* What you will do
From the records below, transcribe only the lines running from the one with "un cero. Para" through the one with "Se usa una máscara". Keep both of those end lines.

*** Opening of Data supplied ***

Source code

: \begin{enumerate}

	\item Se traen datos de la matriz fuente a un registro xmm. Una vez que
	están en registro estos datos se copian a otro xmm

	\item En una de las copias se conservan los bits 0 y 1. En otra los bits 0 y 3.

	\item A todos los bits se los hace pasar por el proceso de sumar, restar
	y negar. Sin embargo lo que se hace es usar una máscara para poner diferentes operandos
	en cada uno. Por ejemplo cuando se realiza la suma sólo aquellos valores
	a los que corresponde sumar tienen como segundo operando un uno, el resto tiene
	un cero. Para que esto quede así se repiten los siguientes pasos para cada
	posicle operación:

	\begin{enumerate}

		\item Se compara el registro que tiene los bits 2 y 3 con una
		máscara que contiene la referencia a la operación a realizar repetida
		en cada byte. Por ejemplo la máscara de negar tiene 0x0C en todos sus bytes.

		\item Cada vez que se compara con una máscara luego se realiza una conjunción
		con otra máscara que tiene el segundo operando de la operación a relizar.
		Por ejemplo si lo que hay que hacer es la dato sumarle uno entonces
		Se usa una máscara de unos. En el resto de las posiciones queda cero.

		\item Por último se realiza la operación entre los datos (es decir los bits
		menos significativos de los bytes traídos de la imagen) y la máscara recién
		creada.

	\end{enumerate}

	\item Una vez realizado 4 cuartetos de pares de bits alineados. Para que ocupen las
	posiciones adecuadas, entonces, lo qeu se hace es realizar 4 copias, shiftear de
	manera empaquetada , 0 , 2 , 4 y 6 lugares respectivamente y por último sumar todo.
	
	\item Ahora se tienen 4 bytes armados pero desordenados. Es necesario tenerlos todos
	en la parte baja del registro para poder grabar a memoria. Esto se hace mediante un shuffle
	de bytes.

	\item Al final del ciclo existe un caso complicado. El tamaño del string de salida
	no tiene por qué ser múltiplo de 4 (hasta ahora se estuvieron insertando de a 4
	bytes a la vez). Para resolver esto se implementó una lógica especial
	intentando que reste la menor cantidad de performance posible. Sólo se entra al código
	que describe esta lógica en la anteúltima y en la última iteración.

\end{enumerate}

*** Close of Data supplied ***
*** Opening of Data supplied ***

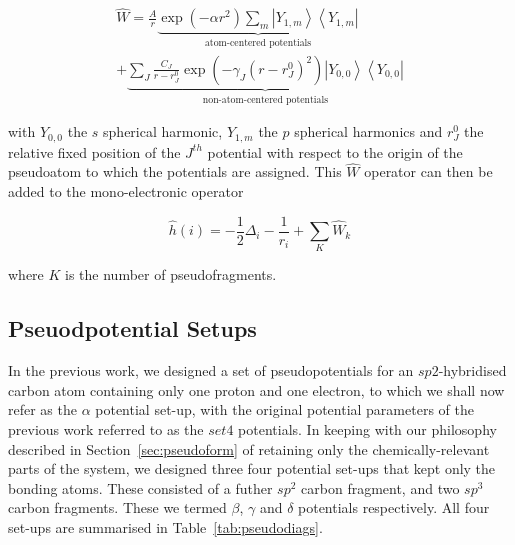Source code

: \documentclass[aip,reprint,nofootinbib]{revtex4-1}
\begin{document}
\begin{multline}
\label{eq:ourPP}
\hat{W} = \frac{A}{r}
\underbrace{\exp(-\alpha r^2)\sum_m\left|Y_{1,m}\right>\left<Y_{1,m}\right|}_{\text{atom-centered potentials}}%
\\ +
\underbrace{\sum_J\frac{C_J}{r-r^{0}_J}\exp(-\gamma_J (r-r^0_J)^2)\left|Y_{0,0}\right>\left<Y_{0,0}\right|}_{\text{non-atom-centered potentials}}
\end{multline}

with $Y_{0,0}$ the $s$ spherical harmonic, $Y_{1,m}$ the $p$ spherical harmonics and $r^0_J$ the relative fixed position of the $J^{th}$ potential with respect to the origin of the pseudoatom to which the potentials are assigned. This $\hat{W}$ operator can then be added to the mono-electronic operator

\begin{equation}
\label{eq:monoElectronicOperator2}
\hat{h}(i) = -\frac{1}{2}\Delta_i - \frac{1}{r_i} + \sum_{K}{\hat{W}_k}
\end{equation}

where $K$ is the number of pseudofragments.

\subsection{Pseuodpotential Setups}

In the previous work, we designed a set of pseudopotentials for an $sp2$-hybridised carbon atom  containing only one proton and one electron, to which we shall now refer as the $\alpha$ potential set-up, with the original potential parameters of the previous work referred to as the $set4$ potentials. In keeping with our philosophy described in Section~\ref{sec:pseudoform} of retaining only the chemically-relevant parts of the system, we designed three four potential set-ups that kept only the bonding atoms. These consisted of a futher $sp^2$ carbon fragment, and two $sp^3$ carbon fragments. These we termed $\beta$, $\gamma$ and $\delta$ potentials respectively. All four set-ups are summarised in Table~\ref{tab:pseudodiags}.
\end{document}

*** Close of Data supplied ***

* Completed task
	un cero. Para que esto quede así se repiten los siguientes pasos para cada
	posicle operación:

	\begin{enumerate}

		\item Se compara el registro que tiene los bits 2 y 3 con una
		máscara que contiene la referencia a la operación a realizar repetida
		en cada byte. Por ejemplo la máscara de negar tiene 0x0C en todos sus bytes.

		\item Cada vez que se compara con una máscara luego se realiza una conjunción
		con otra máscara que tiene el segundo operando de la operación a relizar.
		Por ejemplo si lo que hay que hacer es la dato sumarle uno entonces
		Se usa una máscara de unos. En el resto de las posiciones queda cero.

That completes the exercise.